Records supplied:
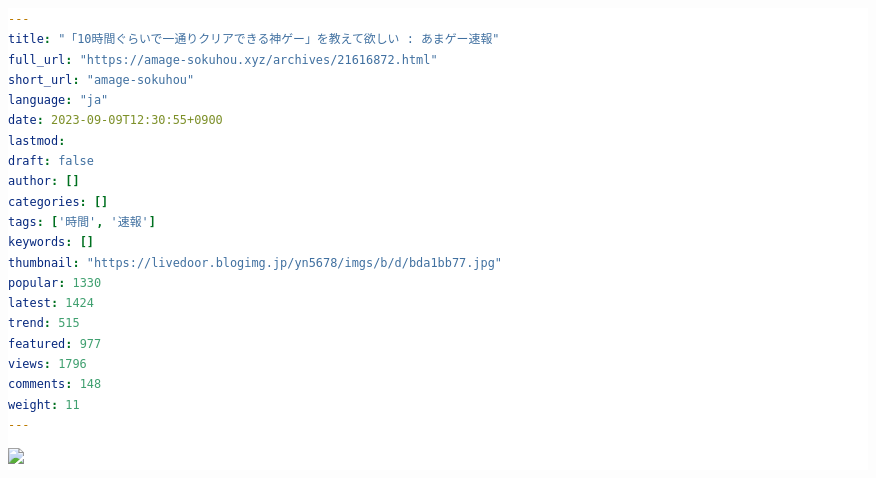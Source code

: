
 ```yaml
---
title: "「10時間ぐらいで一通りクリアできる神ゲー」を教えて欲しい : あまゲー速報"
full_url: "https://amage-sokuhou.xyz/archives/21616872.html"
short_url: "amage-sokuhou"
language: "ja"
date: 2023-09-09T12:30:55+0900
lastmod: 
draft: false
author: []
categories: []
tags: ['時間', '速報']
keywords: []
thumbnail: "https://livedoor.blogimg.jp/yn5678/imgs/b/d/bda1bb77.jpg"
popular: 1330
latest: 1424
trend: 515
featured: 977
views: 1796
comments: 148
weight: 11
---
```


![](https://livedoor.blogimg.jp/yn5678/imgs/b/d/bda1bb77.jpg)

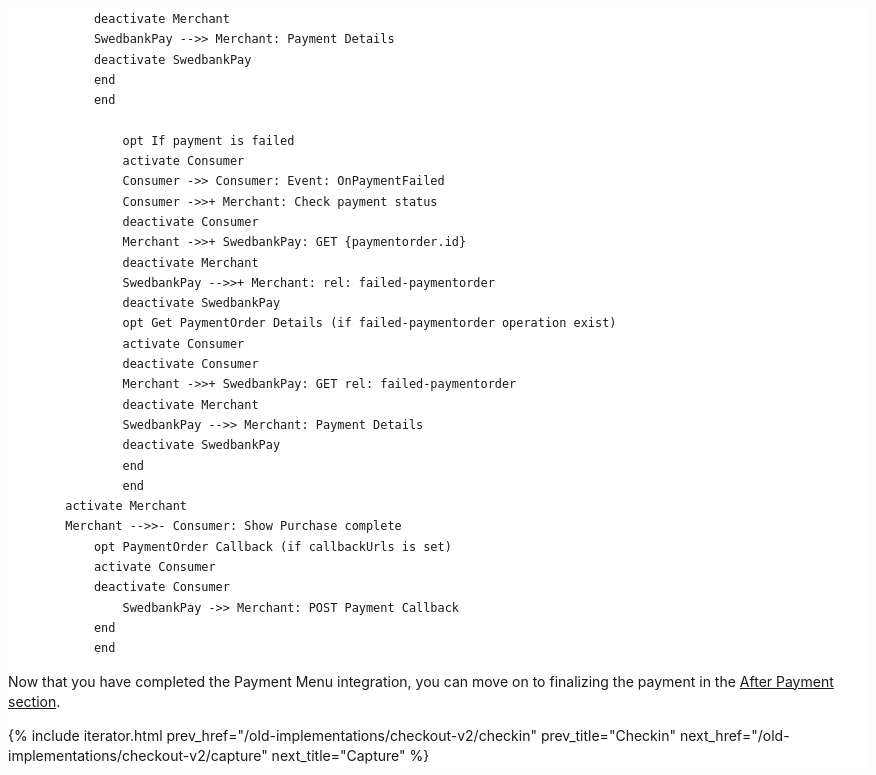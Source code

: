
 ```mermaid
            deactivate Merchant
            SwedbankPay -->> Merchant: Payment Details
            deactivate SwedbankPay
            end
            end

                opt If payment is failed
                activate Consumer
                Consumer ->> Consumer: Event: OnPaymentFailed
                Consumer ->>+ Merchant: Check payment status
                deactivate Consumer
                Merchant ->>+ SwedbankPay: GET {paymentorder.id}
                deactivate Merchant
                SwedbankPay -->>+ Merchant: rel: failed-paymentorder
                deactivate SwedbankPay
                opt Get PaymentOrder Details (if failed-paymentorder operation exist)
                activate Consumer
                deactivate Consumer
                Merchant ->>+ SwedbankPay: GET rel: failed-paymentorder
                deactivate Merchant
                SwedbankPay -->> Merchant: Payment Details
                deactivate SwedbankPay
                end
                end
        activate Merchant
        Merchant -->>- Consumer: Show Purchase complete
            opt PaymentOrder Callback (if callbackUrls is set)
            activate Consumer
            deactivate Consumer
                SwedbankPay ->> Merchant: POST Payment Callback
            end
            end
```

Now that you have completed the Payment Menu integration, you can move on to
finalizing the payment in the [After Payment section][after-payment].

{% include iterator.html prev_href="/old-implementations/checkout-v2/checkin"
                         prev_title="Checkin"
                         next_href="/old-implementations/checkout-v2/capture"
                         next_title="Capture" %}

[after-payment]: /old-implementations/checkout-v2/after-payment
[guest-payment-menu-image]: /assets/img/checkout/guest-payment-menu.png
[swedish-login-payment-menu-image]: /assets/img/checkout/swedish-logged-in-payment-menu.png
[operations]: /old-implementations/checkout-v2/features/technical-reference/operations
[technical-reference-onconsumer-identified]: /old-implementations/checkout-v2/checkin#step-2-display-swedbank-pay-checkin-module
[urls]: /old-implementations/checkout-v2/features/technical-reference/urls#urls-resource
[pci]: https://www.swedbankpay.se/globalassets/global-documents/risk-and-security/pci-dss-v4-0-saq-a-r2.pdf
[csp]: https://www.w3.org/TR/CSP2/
---
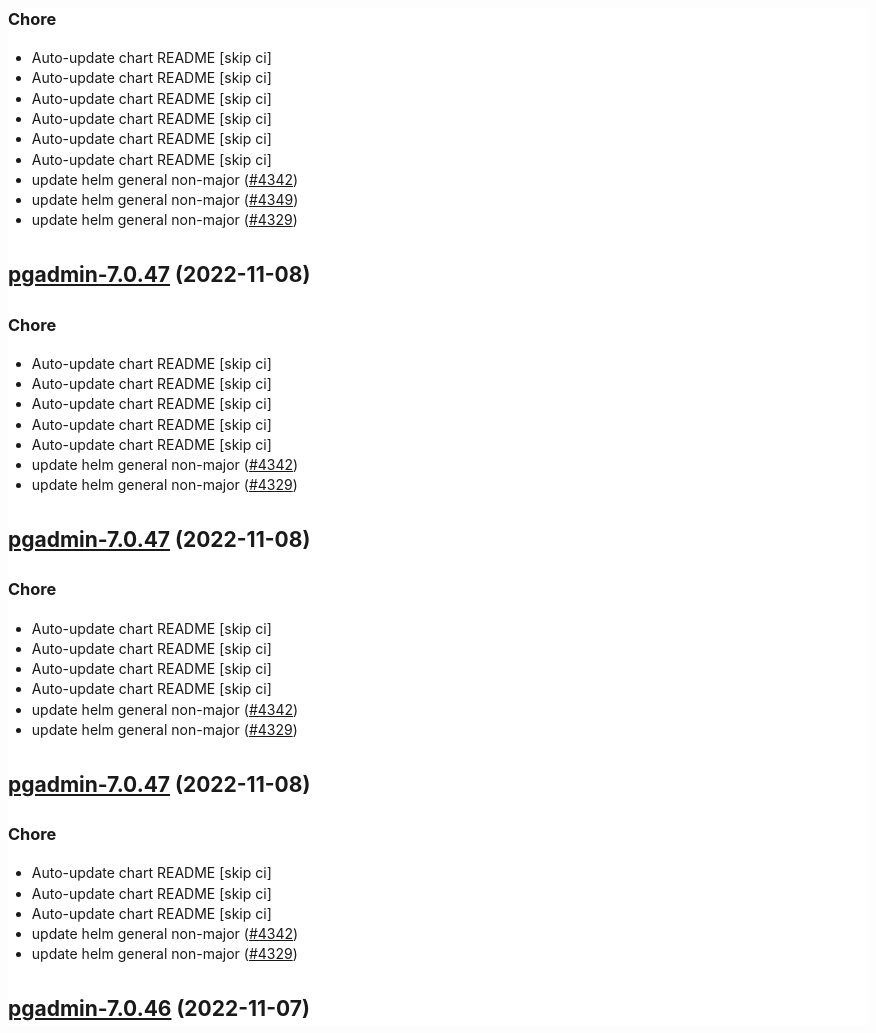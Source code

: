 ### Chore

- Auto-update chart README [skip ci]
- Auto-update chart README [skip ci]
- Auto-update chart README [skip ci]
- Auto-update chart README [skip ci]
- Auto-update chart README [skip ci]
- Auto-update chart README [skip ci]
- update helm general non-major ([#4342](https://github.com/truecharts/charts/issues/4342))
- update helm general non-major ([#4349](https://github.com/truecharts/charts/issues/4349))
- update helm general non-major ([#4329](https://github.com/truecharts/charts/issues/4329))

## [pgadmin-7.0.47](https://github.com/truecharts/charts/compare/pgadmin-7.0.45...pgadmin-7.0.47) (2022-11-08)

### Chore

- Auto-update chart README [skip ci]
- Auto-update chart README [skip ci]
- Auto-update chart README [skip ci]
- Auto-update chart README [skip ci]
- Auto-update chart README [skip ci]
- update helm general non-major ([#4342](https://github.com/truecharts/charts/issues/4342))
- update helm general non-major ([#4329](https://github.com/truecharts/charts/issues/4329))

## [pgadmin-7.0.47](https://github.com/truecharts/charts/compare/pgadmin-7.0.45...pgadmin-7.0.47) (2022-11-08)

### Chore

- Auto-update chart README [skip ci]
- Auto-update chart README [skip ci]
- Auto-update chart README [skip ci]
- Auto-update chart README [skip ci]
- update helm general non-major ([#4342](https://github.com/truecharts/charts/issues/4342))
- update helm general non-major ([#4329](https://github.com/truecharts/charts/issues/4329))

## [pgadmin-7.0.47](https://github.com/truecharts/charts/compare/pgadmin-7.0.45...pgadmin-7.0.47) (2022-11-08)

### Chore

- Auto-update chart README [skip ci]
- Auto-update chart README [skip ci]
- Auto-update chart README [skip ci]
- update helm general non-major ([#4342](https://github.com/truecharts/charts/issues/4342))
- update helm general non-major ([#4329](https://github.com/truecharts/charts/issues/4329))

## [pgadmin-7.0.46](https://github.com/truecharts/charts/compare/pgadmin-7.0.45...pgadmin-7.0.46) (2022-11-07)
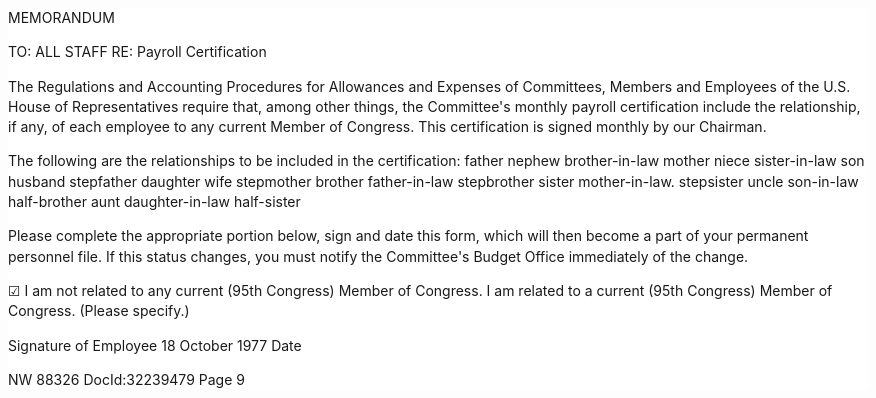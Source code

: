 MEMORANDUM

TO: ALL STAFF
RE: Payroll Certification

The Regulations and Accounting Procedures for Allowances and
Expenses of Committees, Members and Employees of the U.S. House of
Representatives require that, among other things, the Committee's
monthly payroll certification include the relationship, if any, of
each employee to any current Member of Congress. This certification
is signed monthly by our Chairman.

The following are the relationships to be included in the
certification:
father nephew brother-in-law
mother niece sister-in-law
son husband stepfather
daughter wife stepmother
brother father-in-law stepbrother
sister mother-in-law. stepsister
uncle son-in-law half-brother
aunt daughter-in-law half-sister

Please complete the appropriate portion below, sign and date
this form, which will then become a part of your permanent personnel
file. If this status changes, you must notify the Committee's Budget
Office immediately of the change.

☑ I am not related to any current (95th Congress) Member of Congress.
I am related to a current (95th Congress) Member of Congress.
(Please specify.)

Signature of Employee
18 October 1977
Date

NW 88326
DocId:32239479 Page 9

Task to complete: Every line in the data that holds the string "imgs" should be returned.

Result of this task:
thumbnail: "https://livedoor.blogimg.jp/yn5678/imgs/b/d/bda1bb77.jpg"
![](https://livedoor.blogimg.jp/yn5678/imgs/b/d/bda1bb77.jpg)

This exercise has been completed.